Iterate on that process, updating your goals if it proves necessary, until you either have something that meets your goals or you give up.

My explicit goal for my little dictionary search program was that it give results fast enough that I would not be sitting there impatiently waiting for more than a few seconds. That's a very customer-focused goal, me being the only customer of this program. With only a very small amount of tweaking my program met that goal right away, so why would I spend any more time on it? The program takes just under two seconds to report the results for a typical query, which is faster than I can read.

But suppose that we did want to improve the performance of this program for some reason. How? Well, let's go down the list. We have goals, we have very clear code, we can measure the performance easily enough. Suppose we didn't meet the goal. The last thing on the list is "use tools to discover what the slowest fixable thing is".

A commenter conjectured that the performance bottleneck of this program was in the disk I/O. As you can see, every time we do a query we re-read the two megabyte dictionary file dozens of times. This has the benefit of using very little memory; we never have more than one line of the dictionary in memory at a time, instead of the whole four megs it would take to store the dictionary (remember, the dictionary is in ASCII on disk but two-byte Unicode if in strings in memory, so the in-memory size will double.)

That's a conjecture -- a reasonable conjecture -- but nevertheless, it's just a guess. If I've learned one thing about performance analysis it's that my guesses about where the bottleneck is are often wrong. I'll tell you right now that yes, the disk-hitting performance is bad, but it is not the worst thing in this program, not by far. Where's the real performance bottleneck? Any guesses? Could you know without using tools?
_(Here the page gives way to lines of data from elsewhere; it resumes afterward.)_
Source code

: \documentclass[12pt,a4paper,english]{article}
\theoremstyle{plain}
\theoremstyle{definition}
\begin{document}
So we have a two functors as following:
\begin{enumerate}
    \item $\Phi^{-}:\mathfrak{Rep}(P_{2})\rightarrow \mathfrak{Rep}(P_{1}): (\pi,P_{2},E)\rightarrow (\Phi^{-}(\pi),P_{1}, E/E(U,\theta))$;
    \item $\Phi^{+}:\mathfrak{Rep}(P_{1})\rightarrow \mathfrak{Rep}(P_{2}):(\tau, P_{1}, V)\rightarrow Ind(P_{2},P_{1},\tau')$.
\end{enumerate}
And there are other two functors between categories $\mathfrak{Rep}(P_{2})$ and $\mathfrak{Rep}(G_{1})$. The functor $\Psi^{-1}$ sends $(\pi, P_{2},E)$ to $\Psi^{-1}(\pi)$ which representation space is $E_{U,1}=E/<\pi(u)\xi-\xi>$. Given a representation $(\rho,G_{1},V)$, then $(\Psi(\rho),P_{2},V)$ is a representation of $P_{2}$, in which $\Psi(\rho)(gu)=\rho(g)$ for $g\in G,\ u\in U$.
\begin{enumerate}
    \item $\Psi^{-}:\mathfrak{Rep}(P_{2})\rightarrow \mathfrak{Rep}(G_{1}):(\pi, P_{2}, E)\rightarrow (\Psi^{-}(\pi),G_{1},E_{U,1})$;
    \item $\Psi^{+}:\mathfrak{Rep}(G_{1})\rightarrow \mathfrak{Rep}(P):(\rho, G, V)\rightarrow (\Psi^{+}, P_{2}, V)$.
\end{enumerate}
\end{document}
Here's the result of a timing profile run of a seven-letter queries with one blank, repeated 20 times:

43%: Contains
21%: ReadLine
14%: Sort
7%: ToUpperInvariant
15%: everything else

Holy goodness! The call to the Contains extension method in the query to test whether the dictionary word is in the rack set array is almost half the cost of this program!

Which makes sense, once you stop to think about it. The "Contains" method is by its highly general nature necessarily very naive. When given an array, 99.9% of the time it has to look through the entire 26-item array because 99.9% of the time, the word is not actually going to match any of the possible racks. It cannot take advantage of any "early outs" like you could do if you were doing a linear search on a sorted list. And each time through the array it has to do a full-on string comparison; there's no fancy-pants checks in there that take advantage of string immutability or hash codes or any such thing.

We have a data structure that is designed to rapidly tell you whether a member is contained in a set. And even better, it already does the "distinct" logic. When I replace

var racks = (from rack in ReplaceQuestionMarks(originalRack)
select Canonicalize(rack)).Distinct().ToArray();

with

var racks = new HashSet<string>(
from rack in ReplaceQuestionMarks(originalRack)
select Canonicalize(rack));

suddenly performance improves massively. The "Contains" drops down to 3% of the total cost, and of course, the total cost is now half of what it was before.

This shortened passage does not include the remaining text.